- _YOUR GOAL_
Scan the data below for lines containing the string "letters" and give only how many there are.
MATERIAL FOR THE TASK START
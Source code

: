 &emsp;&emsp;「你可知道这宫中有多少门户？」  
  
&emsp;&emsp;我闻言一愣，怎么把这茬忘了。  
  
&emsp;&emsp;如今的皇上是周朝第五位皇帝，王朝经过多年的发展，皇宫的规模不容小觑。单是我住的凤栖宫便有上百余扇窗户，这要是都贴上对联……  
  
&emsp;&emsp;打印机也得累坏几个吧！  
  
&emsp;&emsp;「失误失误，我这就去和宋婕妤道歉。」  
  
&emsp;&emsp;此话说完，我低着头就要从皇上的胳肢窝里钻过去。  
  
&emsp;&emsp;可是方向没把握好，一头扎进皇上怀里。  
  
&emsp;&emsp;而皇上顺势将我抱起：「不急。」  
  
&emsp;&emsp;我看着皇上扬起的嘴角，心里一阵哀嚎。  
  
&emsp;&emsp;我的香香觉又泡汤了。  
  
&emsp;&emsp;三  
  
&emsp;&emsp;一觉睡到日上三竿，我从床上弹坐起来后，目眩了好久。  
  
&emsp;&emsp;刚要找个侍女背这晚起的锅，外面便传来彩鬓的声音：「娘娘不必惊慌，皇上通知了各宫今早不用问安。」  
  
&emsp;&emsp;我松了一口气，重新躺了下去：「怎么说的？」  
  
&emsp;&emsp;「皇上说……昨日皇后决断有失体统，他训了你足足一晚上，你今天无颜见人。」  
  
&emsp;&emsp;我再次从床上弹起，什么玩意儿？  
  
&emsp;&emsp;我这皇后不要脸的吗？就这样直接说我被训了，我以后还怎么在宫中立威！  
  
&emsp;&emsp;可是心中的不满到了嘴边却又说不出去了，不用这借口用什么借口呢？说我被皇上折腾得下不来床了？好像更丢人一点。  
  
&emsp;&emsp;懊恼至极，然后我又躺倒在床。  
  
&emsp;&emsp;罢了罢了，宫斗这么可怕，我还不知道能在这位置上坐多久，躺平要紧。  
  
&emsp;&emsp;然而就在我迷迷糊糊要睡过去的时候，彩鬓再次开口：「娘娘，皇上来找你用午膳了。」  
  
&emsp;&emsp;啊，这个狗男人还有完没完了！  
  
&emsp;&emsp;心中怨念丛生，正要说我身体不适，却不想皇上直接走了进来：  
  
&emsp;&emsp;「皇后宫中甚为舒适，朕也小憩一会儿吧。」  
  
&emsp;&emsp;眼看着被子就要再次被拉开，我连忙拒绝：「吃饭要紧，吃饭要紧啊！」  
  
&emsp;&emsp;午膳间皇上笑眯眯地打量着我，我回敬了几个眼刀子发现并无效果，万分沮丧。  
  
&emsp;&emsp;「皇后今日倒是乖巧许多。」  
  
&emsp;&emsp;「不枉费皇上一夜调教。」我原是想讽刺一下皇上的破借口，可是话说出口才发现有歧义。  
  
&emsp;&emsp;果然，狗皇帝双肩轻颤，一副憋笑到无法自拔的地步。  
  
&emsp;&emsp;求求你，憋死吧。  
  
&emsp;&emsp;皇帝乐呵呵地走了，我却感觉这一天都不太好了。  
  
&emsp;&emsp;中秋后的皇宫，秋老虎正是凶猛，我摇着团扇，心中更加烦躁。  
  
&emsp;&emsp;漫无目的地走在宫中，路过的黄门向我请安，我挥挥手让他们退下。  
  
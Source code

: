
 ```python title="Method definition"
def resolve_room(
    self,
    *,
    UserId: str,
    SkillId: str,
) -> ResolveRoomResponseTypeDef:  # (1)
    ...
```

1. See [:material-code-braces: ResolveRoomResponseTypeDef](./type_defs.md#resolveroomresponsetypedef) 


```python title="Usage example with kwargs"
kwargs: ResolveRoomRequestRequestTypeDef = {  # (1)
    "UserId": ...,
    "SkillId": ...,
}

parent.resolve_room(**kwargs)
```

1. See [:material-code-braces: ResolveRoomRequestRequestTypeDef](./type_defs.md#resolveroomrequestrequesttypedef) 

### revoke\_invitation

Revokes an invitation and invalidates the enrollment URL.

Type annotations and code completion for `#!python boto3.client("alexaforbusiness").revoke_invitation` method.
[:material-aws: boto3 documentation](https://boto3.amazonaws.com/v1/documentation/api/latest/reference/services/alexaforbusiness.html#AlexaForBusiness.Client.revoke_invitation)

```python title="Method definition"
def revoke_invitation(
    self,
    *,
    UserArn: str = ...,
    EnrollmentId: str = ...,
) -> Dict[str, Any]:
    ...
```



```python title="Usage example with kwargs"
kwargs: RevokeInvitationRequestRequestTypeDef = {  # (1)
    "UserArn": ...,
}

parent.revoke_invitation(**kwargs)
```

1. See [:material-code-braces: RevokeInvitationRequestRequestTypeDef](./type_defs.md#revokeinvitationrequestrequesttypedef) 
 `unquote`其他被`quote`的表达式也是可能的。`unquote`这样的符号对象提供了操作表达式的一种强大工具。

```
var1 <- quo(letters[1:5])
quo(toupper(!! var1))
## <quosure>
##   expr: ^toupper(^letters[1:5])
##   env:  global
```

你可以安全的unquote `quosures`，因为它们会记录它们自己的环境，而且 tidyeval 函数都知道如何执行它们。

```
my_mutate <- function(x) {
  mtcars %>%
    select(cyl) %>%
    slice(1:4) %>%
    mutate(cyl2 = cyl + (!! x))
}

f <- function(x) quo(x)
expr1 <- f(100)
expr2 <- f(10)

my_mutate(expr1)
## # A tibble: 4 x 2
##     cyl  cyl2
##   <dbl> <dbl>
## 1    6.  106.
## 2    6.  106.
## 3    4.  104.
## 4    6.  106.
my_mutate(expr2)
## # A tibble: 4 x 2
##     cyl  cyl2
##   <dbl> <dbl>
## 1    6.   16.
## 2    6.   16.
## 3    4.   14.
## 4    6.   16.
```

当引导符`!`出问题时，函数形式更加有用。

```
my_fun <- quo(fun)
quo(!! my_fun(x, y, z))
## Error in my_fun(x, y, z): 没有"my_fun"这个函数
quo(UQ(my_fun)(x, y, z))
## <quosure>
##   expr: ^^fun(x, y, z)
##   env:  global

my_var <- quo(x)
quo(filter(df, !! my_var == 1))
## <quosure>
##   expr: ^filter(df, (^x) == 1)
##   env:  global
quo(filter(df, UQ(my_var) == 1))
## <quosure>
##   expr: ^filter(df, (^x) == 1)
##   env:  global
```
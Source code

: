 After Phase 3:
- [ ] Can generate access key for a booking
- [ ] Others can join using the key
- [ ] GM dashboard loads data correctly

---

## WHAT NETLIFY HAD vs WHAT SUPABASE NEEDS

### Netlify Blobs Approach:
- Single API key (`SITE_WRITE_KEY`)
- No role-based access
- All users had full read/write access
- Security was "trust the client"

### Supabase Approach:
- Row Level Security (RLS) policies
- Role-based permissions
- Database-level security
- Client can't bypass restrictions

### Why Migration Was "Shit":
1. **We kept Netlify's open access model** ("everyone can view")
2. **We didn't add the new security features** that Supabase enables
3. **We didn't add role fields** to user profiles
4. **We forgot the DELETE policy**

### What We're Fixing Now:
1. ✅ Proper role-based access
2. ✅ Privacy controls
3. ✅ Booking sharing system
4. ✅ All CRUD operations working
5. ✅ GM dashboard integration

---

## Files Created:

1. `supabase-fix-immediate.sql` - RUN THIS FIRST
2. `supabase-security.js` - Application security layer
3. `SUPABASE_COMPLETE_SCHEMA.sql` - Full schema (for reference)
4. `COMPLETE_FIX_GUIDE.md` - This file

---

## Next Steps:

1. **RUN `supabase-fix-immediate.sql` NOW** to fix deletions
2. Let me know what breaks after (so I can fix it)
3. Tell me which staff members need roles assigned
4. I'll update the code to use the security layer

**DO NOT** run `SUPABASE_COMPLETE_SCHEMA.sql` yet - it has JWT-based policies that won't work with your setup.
MATERIAL FOR THE TASK END
- _TASK RESPONSE_
2